The Beverage of Liberty
OK, I admit it. Many of you suspected it all along. My espousal of libertarian principles is really just a cover for my selfish, material interests. An ideological superstructure, if you will. Except, it’s not money that motivates me. It’s beer.
I am a lover of craft beer, and a homebrewer. And the fact is, freedom makes for good beer. Just look, for example, at the American experience. Prohibition in the 1920s destroyed what had once been a surprisingly successful and diverse American brewing industry, leaving only a few large brewers of cheap, flavorless swill in its wake. It wasn’t until the 1980s that innovative, interesting, flavorful beers began to reappear on the American market, driven in part by Jimmy Carter’s legalization of homebrewing in 1978. Many of today’s most innovative professional brewers got their start as homebrewers – Alesmith’s Peter Zien, Rogue’s Jeff Schultz, Dogfish Head’s Sam Calagione, New Belgium’s Jeff Lebesch, and Sierra Nevada’s Ken Grossman, for example.
Or consider Belgium. A lot of people still think of Germany as the greatest beer country of Europe. And Germany does indeed produce some of the world’s finest lagers. But that’s about it. Belgium, in contrast, has over 125 breweries producing an incredible range of styles, incorporating everything from wild yeast such as Brettanomyces, to cherries, daffodils, you name it.. If you’ve sampled a bottle of Chimay from your local purveyor, believe me, you’ve only just scratched the most commercially-savvy part of the surface. Part of the difference between Belgium’s celebration of diversity and Germany’s relatively narrow expertise might be cultural, I suppose. But a big part of it is due to regulation. Thanks to the Reinheitsgebot, brewers in Germany simply weren’t legally allowed to engage in the kind of experimentation that their neighbors to the West were undertaking.
Beer admits of a tremendous variety – much more so than wine. The latest version of the Beer Judge Certification Program Style Guidelines (a must-read for any beer-lover) contains 80 unique styles. And several of those are catch-all categories like “speciality beer,” admitting of an infinite number of permutations.
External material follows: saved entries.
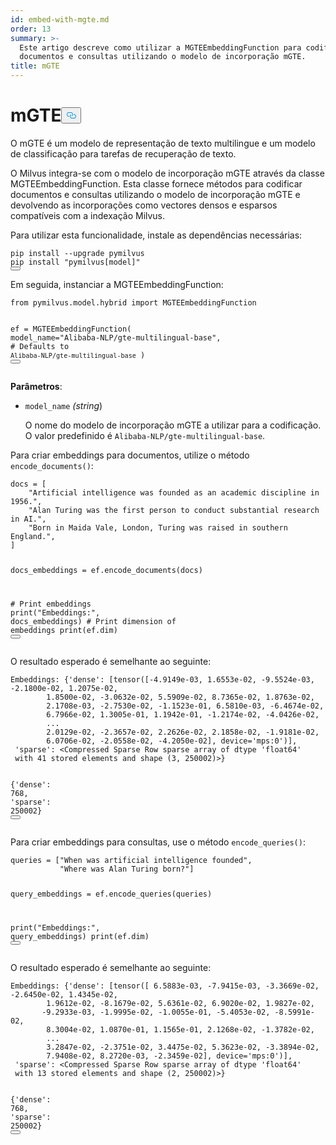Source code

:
 ```yaml
---
id: embed-with-mgte.md
order: 13
summary: >-
  Este artigo descreve como utilizar a MGTEEmbeddingFunction para codificar
  documentos e consultas utilizando o modelo de incorporação mGTE.
title: mGTE
---
```

<h1 id="mGTE" class="common-anchor-header">mGTE<button data-href="#mGTE" class="anchor-icon" translate="no">
      <svg translate="no"
        aria-hidden="true"
        focusable="false"
        height="20"
        version="1.1"
        viewBox="0 0 16 16"
        width="16"
      >
        <path
          fill="#0092E4"
          fill-rule="evenodd"
          d="M4 9h1v1H4c-1.5 0-3-1.69-3-3.5S2.55 3 4 3h4c1.45 0 3 1.69 3 3.5 0 1.41-.91 2.72-2 3.25V8.59c.58-.45 1-1.27 1-2.09C10 5.22 8.98 4 8 4H4c-.98 0-2 1.22-2 2.5S3 9 4 9zm9-3h-1v1h1c1 0 2 1.22 2 2.5S13.98 12 13 12H9c-.98 0-2-1.22-2-2.5 0-.83.42-1.64 1-2.09V6.25c-1.09.53-2 1.84-2 3.25C6 11.31 7.55 13 9 13h4c1.45 0 3-1.69 3-3.5S14.5 6 13 6z"
        ></path>
      </svg>
    </button></h1><p>O mGTE é um modelo de representação de texto multilingue e um modelo de classificação para tarefas de recuperação de texto.</p>
<p>O Milvus integra-se com o modelo de incorporação mGTE através da classe MGTEEmbeddingFunction. Esta classe fornece métodos para codificar documentos e consultas utilizando o modelo de incorporação mGTE e devolvendo as incorporações como vectores densos e esparsos compatíveis com a indexação Milvus.</p>
<p>Para utilizar esta funcionalidade, instale as dependências necessárias:</p>
<pre><code translate="no" class="language-python">pip install --upgrade pymilvus
pip install <span class="hljs-string">&quot;pymilvus[model]&quot;</span>
<button class="copy-code-btn"></button></code></pre>
<p>Em seguida, instanciar a MGTEEmbeddingFunction:</p>
<pre><code translate="no" class="language-python"><span class="hljs-keyword">from</span> pymilvus.model.hybrid <span class="hljs-keyword">import</span> MGTEEmbeddingFunction

ef = MGTEEmbeddingFunction(
    model_name=<span class="hljs-string">&quot;Alibaba-NLP/gte-multilingual-base&quot;</span>, <span class="hljs-comment"># Defaults to `Alibaba-NLP/gte-multilingual-base`</span>
)
<button class="copy-code-btn"></button></code></pre>
<p><strong>Parâmetros</strong>:</p>
<ul>
<li><p><code translate="no">model_name</code> <em>(string</em>)</p>
<p>O nome do modelo de incorporação mGTE a utilizar para a codificação. O valor predefinido é <code translate="no">Alibaba-NLP/gte-multilingual-base</code>.</p></li>
</ul>
<p>Para criar embeddings para documentos, utilize o método <code translate="no">encode_documents()</code>:</p>
<pre><code translate="no" class="language-python">docs = [
    <span class="hljs-string">&quot;Artificial intelligence was founded as an academic discipline in 1956.&quot;</span>,
    <span class="hljs-string">&quot;Alan Turing was the first person to conduct substantial research in AI.&quot;</span>,
    <span class="hljs-string">&quot;Born in Maida Vale, London, Turing was raised in southern England.&quot;</span>,
]

docs_embeddings = ef.encode_documents(docs)

<span class="hljs-comment"># Print embeddings</span>
<span class="hljs-built_in">print</span>(<span class="hljs-string">&quot;Embeddings:&quot;</span>, docs_embeddings)
<span class="hljs-comment"># Print dimension of embeddings</span>
<span class="hljs-built_in">print</span>(ef.dim)
<button class="copy-code-btn"></button></code></pre>
<p>O resultado esperado é semelhante ao seguinte:</p>
<pre><code translate="no" class="language-python">Embeddings: {<span class="hljs-string">&#x27;dense&#x27;</span>: [tensor([-<span class="hljs-number">4.9149e-03</span>, <span class="hljs-number">1.6553e-02</span>, -<span class="hljs-number">9.5524e-03</span>, -<span class="hljs-number">2.1800e-02</span>, <span class="hljs-number">1.2075e-02</span>,
        <span class="hljs-number">1.8500e-02</span>, -<span class="hljs-number">3.0632e-02</span>, <span class="hljs-number">5.5909e-02</span>, <span class="hljs-number">8.7365e-02</span>, <span class="hljs-number">1.8763e-02</span>,
        <span class="hljs-number">2.1708e-03</span>, -<span class="hljs-number">2.7530e-02</span>, -<span class="hljs-number">1.1523e-01</span>, <span class="hljs-number">6.5810e-03</span>, -<span class="hljs-number">6.4674e-02</span>,
        <span class="hljs-number">6.7966e-02</span>, <span class="hljs-number">1.3005e-01</span>, <span class="hljs-number">1.1942e-01</span>, -<span class="hljs-number">1.2174e-02</span>, -<span class="hljs-number">4.0426e-02</span>,
        ...
        <span class="hljs-number">2.0129e-02</span>, -<span class="hljs-number">2.3657e-02</span>, <span class="hljs-number">2.2626e-02</span>, <span class="hljs-number">2.1858e-02</span>, -<span class="hljs-number">1.9181e-02</span>,
        <span class="hljs-number">6.0706e-02</span>, -<span class="hljs-number">2.0558e-02</span>, -<span class="hljs-number">4.2050e-02</span>], device=<span class="hljs-string">&#x27;mps:0&#x27;</span>)], 
 <span class="hljs-string">&#x27;sparse&#x27;</span>: &lt;Compressed Sparse Row sparse array of dtype <span class="hljs-string">&#x27;float64&#x27;</span>
 <span class="hljs-keyword">with</span> <span class="hljs-number">41</span> stored elements <span class="hljs-keyword">and</span> shape (<span class="hljs-number">3</span>, <span class="hljs-number">250002</span>)&gt;}

{<span class="hljs-string">&#x27;dense&#x27;</span>: <span class="hljs-number">768</span>, <span class="hljs-string">&#x27;sparse&#x27;</span>: <span class="hljs-number">250002</span>}
<button class="copy-code-btn"></button></code></pre>
<p>Para criar embeddings para consultas, use o método <code translate="no">encode_queries()</code>:</p>
<pre><code translate="no" class="language-python">queries = [<span class="hljs-string">&quot;When was artificial intelligence founded&quot;</span>,
           <span class="hljs-string">&quot;Where was Alan Turing born?&quot;</span>]

query_embeddings = ef.encode_queries(queries)

<span class="hljs-built_in">print</span>(<span class="hljs-string">&quot;Embeddings:&quot;</span>, query_embeddings)
<span class="hljs-built_in">print</span>(ef.dim)
<button class="copy-code-btn"></button></code></pre>
<p>O resultado esperado é semelhante ao seguinte:</p>
<pre><code translate="no" class="language-python">Embeddings: {<span class="hljs-string">&#x27;dense&#x27;</span>: [tensor([ <span class="hljs-number">6.5883e-03</span>, -<span class="hljs-number">7.9415e-03</span>, -<span class="hljs-number">3.3669e-02</span>, -<span class="hljs-number">2.6450e-02</span>, <span class="hljs-number">1.4345e-02</span>,
        <span class="hljs-number">1.9612e-02</span>, -<span class="hljs-number">8.1679e-02</span>, <span class="hljs-number">5.6361e-02</span>, <span class="hljs-number">6.9020e-02</span>, <span class="hljs-number">1.9827e-02</span>,
       -<span class="hljs-number">9.2933e-03</span>, -<span class="hljs-number">1.9995e-02</span>, -<span class="hljs-number">1.0055e-01</span>, -<span class="hljs-number">5.4053e-02</span>, -<span class="hljs-number">8.5991e-02</span>,
        <span class="hljs-number">8.3004e-02</span>, <span class="hljs-number">1.0870e-01</span>, <span class="hljs-number">1.1565e-01</span>, <span class="hljs-number">2.1268e-02</span>, -<span class="hljs-number">1.3782e-02</span>,
        ...
        <span class="hljs-number">3.2847e-02</span>, -<span class="hljs-number">2.3751e-02</span>, <span class="hljs-number">3.4475e-02</span>, <span class="hljs-number">5.3623e-02</span>, -<span class="hljs-number">3.3894e-02</span>,
        <span class="hljs-number">7.9408e-02</span>, <span class="hljs-number">8.2720e-03</span>, -<span class="hljs-number">2.3459e-02</span>], device=<span class="hljs-string">&#x27;mps:0&#x27;</span>)], 
 <span class="hljs-string">&#x27;sparse&#x27;</span>: &lt;Compressed Sparse Row sparse array of dtype <span class="hljs-string">&#x27;float64&#x27;</span>
 <span class="hljs-keyword">with</span> <span class="hljs-number">13</span> stored elements <span class="hljs-keyword">and</span> shape (<span class="hljs-number">2</span>, <span class="hljs-number">250002</span>)&gt;}

{<span class="hljs-string">&#x27;dense&#x27;</span>: <span class="hljs-number">768</span>, <span class="hljs-string">&#x27;sparse&#x27;</span>: <span class="hljs-number">250002</span>}
<button class="copy-code-btn"></button></code></pre>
But those styles can only flourish in a regulatory environment that permits producers to experiment, and consumers to learn about and purchase the results of that experimentation. And while the United States has done well, it could do much better.
A good starting place to read about the ways in which the US system falls short of a free market is Glen Whitman’s Strange Brew: Alcohol and Government Monopoly, which discusses the “three-tier” system that dominates the US alcohol industry, and how it stifles innovation and consumer choice. But the internet has been abuzz lately with stories detailing the pernicious effects of US alcohol regulation, including several pieces on the blatant rent-seeking of large brewers in Wisconsin, a Reason spot on Pennsylvania’s ridiculous “wine kiosks,” and another piece from Reason on laws that prohibit craft brewers from telling their Texas customers where their products are sold.
On a brighter note, though, there’s always this other Reason piece on the effects of deregulation on Japan’s craft brewing scene, this terrific Reason.TV interview with Anchor Brewing Company’s Fritz Maytag, a good New York Times piece on homebrewing, and an interesting piece from Cato on the relatively laissez-faire atmosphere toward beer distribution in…of all places…Washington, D.C. Reason’s Nick Gillespie and Matt Welch also have a nice discussion of liberty and the American craft beer scene in their new book, The Declaration of Independents: How Libertarian Politics Can Fix What’s Wrong with America. Hmm. Come to think of it, I’m starting to notice a bit of a trend with all these Reason links. Looks like I’m not the only libertarian with a hidden agenda.